Relational Model
The relational model uses a collection of tables to represent both data and
relationships among those data. Each table has multiple columns and each
column has a unique name.
Characteristics
1. The primary data model for commercial data-processing applications.
2. It attained its primary position because of its simplicity, which eases the job of
the programmer.
3. The relational model describes data at the logical and view levels, abstracting
away low-level details of data storage.
4. The relational model is at a lower level than the E-R model. Database designs
are often carried out in the E-R model and then translated to the relational model.
2.1 Structure of Relational Databases
A relational database consists of a collection of tables, each of which is assigned
a unique name. In general, a row in a table represents a relationship among a set
of values. Since a table is a collection of such relationships, there is close
correspondence between the concept of table and the mathematical concept of
relation, from which relational data model takes its name.
Figure 2.1 The instructor relation
Relation and tuple: In relational model these are synonymous to table and row.
Attribute: In relational model we refer column headers as attributes.
Relation instance: It refers to a specific instance of a relation, i.e., containing a
specific set of rows. Example: instructor instance above.
Domain: For each attribute, there is a set of permitted values, called domain (D)
of that attribute. Thus, the domain of salary attribute of instructor relation is the
set of all possible salary values. In general, a table of n attributes must be a
subset of
D1 X D2 X …… X Dn-1 X Dn (Cartesian product of a list of domains)
Atomic domain: A domain is atomic if elements of the domain are considered to
be indivisible parts. Example: set of integers: 23, 45, 5, 78; full name of
employees etc.
Non-atomic domain: If elements of a domain can be divided into several parts,
the domain is called non-atomic domain. Example: set of all sets of integers: {23,
12, 4; 5, 65, 4; 34, 23, 98}, employee-id: HR001, IT005, a set of phone numbers.
The important issue is not what the domain itself is, but rather how we use
domain elements in our database. Example: phone_number +880-2-9670734.
Null value: One domain value that is a member of any possible domain is the
null value, which signifies that the value is unknown or does not exist. Example:
phone_number, apartment_no, street_no etc.
Null values cause a number of difficulties while accessing or updating the
database, thus should be eliminated if at all possible.
The order in which tuples appear in a relation is irrelevant, since a relation is
a set of tuples – sorted or unsorted does not matter.
If two instances of the same set of tuples with one sorted on some
attribute/attributes and with another unsorted, the two relations are same
since both contains the same set of tuples.
t Є r to denote that tuple t is in relation r.
2.2 Database Schema
Database schema: Logical design of the database.
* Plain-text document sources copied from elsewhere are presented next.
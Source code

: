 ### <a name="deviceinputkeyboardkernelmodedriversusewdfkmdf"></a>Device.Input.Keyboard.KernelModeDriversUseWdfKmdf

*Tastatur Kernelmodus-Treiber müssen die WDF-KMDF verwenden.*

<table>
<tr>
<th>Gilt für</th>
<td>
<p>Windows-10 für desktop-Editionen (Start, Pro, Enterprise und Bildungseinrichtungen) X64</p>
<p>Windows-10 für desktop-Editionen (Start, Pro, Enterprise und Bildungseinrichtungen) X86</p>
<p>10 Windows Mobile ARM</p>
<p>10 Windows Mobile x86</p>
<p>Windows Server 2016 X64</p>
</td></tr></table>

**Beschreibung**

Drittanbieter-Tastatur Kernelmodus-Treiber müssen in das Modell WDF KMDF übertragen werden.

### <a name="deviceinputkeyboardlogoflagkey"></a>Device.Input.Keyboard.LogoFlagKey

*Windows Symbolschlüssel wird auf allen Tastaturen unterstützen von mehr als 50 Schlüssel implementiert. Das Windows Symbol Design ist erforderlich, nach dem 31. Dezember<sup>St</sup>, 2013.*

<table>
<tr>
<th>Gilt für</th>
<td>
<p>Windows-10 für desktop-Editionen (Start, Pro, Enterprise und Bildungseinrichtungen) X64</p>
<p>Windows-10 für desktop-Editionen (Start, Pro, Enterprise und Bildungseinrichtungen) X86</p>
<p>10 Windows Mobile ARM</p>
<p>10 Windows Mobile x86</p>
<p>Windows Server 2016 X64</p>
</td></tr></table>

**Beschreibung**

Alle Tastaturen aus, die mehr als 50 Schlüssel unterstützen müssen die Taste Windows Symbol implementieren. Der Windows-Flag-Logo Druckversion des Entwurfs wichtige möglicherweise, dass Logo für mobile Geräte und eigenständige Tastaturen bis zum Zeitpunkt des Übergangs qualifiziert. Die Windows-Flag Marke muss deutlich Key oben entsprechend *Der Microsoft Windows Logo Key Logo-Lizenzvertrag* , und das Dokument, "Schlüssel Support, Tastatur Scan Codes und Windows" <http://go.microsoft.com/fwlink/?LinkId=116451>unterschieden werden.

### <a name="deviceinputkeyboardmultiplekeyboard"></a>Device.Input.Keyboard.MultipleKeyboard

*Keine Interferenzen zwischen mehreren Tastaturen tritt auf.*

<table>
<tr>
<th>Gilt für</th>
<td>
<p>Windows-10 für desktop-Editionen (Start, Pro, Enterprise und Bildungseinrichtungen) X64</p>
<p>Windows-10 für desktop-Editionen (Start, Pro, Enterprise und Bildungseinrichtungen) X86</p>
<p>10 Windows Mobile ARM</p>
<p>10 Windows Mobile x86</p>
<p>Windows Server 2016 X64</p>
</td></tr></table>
Database instance: A snapshot of the data in the database at a given instant in
time.
Relation schema:
The concept of relation schema corresponds to the programming-language
notion of type definition. Ex. char a, int x
In general, a relation schema consists of a list of attributes and their
corresponding domains. Schema for the department relation is department
(dept_name, building, budget)
The schema of a relation does not generally change.
Relation instance:
The concept of relation instance corresponds to the programming-language
notion of a value of a variable.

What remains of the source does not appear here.